((
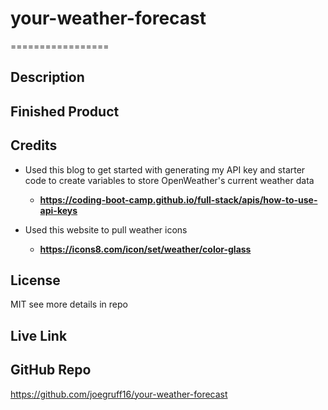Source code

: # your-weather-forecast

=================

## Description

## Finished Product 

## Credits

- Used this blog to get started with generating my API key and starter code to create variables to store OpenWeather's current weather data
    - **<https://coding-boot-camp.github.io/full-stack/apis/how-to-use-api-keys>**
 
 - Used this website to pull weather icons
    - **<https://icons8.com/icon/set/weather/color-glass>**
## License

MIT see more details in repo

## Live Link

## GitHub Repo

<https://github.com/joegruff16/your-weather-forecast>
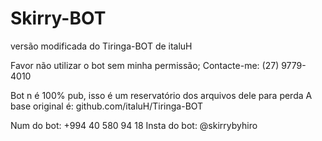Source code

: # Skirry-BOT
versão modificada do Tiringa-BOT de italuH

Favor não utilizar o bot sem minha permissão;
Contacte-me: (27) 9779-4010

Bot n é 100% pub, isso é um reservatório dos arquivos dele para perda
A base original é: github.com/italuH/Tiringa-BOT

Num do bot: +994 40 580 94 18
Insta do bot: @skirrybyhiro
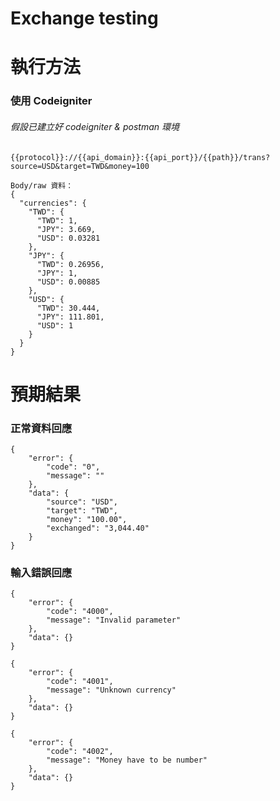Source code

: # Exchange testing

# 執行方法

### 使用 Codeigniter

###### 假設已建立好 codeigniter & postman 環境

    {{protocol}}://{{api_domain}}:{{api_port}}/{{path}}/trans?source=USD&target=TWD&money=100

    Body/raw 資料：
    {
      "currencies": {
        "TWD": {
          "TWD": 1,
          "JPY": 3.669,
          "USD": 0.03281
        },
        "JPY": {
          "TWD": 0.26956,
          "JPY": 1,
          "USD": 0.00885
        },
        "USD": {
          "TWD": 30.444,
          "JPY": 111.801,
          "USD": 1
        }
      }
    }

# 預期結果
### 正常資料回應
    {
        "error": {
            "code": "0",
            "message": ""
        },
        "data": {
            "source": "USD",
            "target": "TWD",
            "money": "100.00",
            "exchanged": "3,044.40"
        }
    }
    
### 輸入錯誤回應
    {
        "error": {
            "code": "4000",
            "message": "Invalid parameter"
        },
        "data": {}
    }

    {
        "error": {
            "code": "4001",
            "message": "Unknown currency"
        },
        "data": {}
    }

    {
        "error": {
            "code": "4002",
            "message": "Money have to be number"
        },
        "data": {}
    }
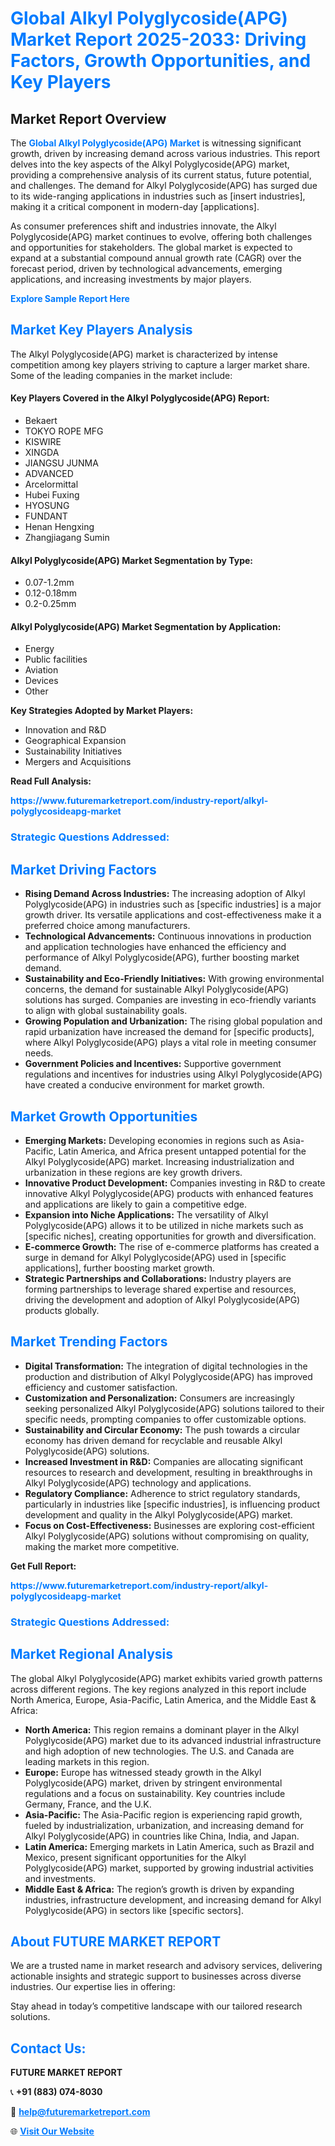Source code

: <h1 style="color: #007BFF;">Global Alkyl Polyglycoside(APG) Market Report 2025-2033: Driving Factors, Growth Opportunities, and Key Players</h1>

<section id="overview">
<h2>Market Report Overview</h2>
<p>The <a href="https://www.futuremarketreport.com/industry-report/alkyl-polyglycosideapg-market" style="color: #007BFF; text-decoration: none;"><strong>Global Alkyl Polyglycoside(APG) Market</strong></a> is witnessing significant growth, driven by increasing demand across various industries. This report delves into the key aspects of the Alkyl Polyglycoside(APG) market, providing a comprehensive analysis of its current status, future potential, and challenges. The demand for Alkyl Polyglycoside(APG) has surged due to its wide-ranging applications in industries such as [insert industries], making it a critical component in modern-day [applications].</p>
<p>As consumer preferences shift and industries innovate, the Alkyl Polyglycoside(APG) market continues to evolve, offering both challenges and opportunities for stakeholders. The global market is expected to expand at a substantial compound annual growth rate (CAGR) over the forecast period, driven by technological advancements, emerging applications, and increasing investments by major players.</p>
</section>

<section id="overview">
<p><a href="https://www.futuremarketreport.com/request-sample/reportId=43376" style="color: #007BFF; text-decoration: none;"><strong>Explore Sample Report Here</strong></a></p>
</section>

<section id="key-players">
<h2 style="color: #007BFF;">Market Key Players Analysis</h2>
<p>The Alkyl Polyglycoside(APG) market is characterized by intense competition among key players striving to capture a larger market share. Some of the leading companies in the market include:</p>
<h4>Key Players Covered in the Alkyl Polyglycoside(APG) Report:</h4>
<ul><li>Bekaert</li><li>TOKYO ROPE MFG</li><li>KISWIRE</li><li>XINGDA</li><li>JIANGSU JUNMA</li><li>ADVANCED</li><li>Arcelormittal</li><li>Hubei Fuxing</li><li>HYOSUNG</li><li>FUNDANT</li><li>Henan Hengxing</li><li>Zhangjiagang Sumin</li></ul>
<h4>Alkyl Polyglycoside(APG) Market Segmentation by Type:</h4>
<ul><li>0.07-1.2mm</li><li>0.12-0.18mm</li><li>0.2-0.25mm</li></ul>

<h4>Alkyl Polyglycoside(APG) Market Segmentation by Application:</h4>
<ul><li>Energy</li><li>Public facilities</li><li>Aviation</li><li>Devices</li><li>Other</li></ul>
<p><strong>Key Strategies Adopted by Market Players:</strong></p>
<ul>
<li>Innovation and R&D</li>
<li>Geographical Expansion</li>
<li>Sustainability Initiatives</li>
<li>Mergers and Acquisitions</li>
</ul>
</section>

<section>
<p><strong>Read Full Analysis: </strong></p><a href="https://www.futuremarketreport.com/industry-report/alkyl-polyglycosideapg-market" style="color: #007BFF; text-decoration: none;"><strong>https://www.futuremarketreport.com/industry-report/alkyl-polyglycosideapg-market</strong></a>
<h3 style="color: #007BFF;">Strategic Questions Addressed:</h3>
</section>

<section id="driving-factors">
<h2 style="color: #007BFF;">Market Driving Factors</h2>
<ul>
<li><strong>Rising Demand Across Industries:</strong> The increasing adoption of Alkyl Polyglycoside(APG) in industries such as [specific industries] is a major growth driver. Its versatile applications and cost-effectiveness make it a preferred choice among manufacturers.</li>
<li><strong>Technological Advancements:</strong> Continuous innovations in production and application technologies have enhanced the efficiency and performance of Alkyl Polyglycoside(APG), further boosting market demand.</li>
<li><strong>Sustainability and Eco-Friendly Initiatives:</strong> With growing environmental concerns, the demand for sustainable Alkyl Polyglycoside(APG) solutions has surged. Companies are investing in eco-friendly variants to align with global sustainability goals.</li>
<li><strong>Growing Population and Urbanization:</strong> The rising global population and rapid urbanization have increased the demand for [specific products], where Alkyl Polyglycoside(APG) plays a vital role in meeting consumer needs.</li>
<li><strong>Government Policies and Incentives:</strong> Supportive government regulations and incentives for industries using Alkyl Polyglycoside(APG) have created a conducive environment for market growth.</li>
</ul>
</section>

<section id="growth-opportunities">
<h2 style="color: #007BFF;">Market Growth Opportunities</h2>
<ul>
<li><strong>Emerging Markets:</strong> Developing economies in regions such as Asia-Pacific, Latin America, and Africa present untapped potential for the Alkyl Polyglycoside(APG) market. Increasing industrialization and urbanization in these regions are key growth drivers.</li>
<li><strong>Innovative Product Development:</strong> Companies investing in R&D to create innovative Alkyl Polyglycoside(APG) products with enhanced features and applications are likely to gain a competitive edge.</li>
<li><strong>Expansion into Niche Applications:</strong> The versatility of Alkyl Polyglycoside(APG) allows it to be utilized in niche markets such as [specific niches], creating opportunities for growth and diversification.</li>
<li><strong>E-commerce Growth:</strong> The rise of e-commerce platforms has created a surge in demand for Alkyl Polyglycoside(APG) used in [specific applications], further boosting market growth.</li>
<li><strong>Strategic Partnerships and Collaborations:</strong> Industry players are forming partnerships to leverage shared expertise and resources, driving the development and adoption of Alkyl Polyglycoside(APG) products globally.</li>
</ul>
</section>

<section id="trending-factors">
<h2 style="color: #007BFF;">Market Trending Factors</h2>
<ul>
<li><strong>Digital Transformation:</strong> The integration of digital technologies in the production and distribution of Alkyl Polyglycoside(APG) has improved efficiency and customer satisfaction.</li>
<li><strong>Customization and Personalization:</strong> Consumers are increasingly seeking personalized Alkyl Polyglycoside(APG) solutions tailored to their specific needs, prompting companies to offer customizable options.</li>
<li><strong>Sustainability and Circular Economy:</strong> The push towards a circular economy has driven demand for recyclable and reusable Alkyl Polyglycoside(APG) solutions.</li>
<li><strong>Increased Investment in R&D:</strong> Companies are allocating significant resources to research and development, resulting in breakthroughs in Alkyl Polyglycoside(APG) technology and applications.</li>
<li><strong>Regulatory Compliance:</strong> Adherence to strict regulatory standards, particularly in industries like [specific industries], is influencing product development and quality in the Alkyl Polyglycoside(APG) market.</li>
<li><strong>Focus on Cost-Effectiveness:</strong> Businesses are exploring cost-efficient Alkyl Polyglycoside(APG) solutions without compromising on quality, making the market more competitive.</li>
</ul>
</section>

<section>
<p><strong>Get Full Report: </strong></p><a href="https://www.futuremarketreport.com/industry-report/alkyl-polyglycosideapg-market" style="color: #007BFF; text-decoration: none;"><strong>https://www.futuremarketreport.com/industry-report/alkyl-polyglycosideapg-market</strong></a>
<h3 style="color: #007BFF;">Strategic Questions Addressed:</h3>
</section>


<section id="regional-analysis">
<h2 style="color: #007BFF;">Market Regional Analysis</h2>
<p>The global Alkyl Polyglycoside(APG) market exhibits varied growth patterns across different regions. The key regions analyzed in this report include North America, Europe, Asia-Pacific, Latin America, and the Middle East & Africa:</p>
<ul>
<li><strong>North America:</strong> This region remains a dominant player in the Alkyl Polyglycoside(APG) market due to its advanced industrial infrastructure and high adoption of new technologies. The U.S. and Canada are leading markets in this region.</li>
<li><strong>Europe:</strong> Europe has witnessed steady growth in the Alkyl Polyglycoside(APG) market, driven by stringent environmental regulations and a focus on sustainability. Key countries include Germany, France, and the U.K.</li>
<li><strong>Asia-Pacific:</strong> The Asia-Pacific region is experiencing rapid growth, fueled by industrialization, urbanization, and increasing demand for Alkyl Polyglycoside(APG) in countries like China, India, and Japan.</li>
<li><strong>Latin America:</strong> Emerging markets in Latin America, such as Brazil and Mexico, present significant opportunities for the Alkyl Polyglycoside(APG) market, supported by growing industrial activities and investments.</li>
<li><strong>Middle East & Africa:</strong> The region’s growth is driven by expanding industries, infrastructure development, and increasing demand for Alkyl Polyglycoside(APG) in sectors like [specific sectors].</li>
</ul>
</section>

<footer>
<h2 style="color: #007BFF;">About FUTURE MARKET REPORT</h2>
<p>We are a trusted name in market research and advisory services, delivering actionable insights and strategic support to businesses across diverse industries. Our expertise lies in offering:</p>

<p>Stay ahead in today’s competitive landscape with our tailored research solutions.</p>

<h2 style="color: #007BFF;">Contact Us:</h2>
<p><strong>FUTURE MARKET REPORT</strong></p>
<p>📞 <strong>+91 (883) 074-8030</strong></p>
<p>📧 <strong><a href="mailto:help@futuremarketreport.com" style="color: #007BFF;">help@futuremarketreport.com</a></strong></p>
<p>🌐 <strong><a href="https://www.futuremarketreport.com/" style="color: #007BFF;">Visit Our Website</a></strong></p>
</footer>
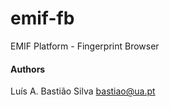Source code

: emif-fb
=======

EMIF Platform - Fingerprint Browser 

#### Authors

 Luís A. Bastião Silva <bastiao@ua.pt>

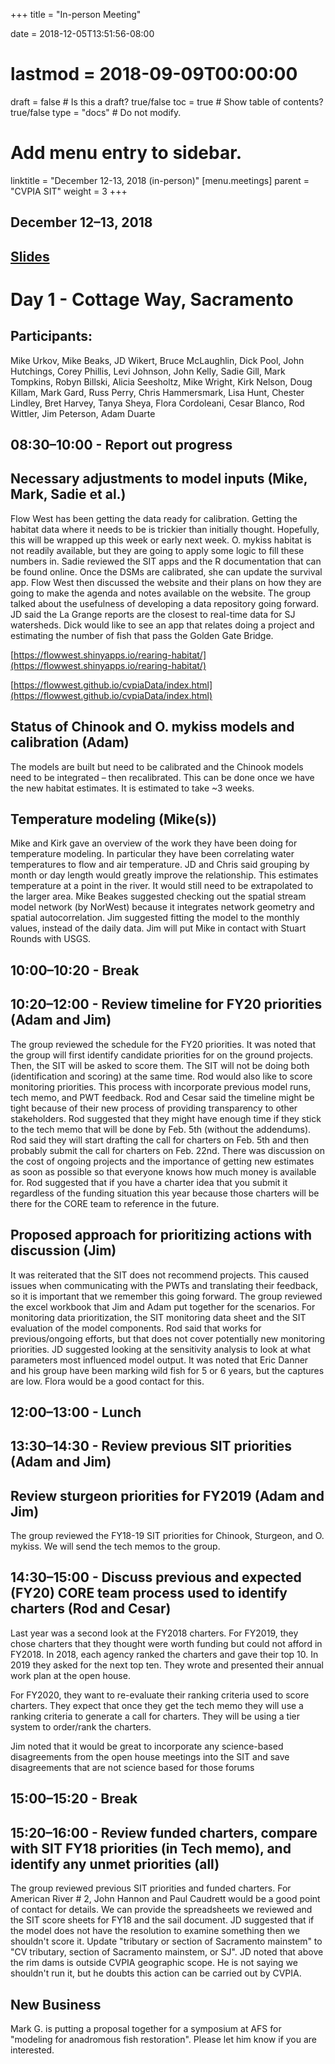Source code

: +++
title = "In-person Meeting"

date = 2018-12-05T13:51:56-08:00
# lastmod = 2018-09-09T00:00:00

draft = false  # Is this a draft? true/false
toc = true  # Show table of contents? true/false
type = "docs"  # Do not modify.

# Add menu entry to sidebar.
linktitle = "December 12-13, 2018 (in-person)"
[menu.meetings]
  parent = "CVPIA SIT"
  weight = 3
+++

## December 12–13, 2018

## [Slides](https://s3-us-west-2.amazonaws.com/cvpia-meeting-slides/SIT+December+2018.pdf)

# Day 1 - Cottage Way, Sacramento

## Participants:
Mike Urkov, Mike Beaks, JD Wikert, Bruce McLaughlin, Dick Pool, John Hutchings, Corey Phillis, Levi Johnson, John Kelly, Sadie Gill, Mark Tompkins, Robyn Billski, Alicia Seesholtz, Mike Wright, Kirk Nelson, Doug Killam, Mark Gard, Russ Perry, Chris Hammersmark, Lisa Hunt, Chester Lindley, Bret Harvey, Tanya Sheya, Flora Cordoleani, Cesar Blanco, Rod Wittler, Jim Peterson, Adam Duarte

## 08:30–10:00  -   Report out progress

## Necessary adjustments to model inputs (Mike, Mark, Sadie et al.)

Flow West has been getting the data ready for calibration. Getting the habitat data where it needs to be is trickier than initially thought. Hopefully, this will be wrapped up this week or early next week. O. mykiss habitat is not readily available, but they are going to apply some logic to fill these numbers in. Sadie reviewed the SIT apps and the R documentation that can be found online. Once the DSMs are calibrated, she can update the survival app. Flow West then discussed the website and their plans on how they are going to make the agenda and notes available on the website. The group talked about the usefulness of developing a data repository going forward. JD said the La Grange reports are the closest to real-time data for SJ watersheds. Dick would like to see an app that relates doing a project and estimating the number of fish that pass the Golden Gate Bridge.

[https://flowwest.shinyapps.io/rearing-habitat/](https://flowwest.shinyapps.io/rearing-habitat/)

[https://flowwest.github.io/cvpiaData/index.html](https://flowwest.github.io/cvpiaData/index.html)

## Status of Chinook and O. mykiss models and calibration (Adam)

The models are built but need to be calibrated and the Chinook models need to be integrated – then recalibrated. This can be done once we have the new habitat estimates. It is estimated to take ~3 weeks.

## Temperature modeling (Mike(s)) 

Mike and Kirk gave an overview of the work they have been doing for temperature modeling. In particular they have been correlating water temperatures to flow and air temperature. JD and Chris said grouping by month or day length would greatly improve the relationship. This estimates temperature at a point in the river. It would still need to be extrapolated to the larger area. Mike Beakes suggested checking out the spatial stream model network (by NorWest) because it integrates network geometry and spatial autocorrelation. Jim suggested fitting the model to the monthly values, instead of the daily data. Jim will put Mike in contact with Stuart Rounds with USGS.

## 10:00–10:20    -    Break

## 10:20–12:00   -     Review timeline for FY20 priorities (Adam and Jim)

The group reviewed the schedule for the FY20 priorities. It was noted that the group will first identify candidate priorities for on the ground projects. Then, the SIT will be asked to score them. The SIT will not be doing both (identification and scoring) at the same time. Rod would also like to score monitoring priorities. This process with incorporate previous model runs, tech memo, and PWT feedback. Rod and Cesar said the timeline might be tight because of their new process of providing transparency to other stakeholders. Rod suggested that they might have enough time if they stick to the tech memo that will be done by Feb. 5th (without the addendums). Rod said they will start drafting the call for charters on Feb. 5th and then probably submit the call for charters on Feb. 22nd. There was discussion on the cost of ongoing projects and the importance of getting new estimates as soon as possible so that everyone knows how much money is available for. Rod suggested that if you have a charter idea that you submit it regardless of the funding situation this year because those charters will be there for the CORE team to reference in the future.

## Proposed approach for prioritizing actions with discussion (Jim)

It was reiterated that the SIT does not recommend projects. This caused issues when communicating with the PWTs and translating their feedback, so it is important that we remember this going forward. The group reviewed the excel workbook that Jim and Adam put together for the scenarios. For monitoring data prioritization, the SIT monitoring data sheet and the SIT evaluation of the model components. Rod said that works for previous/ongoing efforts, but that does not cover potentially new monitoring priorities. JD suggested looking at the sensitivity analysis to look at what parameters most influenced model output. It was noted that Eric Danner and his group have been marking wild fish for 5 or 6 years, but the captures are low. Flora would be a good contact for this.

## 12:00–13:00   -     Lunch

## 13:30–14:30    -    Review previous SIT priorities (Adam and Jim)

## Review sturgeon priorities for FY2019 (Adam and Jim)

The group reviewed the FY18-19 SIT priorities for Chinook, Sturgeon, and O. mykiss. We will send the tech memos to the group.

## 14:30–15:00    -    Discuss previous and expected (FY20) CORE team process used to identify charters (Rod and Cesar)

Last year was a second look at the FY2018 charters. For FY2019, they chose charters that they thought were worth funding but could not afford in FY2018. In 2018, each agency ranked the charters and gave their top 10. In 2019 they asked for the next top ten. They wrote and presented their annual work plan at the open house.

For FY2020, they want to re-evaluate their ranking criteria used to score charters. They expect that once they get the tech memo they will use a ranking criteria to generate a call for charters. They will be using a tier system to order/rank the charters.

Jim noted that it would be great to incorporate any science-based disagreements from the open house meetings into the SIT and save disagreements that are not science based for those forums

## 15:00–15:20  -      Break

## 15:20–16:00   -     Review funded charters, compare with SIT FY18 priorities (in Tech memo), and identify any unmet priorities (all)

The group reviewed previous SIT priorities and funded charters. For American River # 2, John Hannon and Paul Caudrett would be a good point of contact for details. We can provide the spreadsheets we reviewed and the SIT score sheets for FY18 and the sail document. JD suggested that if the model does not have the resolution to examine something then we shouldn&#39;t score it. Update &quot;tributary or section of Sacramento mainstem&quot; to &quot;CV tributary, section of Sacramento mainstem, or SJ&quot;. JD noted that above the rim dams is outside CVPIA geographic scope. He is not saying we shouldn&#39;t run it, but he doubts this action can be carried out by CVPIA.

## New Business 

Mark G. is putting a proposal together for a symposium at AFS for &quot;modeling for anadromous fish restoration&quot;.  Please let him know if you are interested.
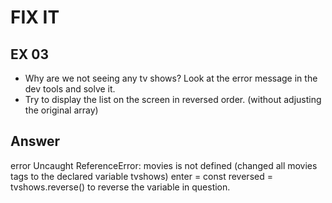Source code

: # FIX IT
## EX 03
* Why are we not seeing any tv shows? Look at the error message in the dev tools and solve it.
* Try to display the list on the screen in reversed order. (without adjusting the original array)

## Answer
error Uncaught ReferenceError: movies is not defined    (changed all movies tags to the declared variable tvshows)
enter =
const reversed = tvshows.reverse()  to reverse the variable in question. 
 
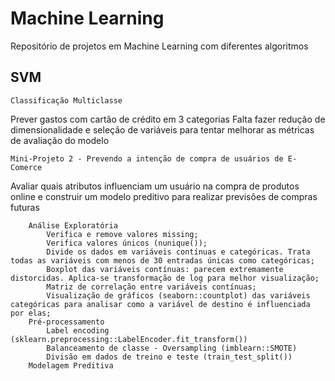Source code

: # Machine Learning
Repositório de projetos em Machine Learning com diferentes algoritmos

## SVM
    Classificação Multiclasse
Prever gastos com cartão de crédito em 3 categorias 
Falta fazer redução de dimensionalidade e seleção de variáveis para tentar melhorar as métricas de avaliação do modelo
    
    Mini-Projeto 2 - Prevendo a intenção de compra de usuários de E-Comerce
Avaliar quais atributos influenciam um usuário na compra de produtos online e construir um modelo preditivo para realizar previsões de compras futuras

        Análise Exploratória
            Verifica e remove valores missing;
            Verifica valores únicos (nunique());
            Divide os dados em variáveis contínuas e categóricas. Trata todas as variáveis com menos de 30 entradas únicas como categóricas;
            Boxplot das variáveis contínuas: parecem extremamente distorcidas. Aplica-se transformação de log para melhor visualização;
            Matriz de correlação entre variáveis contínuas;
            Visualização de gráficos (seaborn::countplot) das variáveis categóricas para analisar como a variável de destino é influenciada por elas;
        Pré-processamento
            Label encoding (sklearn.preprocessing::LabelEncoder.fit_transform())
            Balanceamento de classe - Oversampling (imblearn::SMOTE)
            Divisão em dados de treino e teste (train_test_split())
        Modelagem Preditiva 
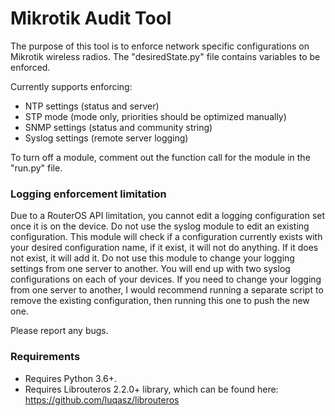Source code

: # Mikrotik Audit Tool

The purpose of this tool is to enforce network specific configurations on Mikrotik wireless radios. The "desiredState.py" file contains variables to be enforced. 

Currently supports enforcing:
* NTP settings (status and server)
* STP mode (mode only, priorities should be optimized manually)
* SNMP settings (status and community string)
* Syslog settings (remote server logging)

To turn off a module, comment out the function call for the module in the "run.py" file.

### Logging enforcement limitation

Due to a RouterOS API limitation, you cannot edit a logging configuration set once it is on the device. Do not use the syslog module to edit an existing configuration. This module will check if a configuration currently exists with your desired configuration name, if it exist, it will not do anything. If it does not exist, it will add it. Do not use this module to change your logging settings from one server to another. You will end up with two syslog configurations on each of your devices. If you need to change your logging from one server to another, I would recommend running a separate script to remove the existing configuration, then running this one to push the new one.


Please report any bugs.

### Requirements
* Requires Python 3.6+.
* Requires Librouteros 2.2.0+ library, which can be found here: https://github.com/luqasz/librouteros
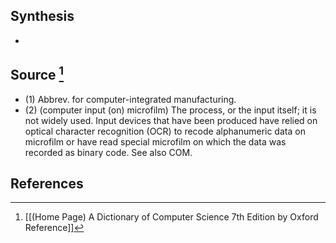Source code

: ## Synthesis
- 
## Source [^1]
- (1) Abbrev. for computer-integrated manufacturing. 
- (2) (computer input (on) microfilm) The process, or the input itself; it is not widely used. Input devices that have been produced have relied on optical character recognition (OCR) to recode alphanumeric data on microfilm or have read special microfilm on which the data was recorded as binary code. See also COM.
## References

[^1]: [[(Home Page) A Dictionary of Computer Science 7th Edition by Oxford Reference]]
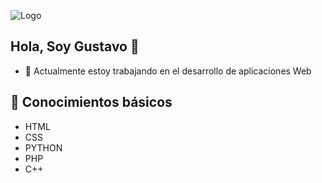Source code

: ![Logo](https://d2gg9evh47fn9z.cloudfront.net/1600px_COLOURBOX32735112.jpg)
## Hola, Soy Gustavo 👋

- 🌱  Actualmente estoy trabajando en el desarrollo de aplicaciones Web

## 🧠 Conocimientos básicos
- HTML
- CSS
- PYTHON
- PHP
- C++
))
WHAT YOU NEED TO DO — Look over the records above and copy each line that includes the string "flowwest".

RESPONSE FOR THIS EXERCISE —
[https://flowwest.shinyapps.io/rearing-habitat/](https://flowwest.shinyapps.io/rearing-habitat/)
[https://flowwest.github.io/cvpiaData/index.html](https://flowwest.github.io/cvpiaData/index.html)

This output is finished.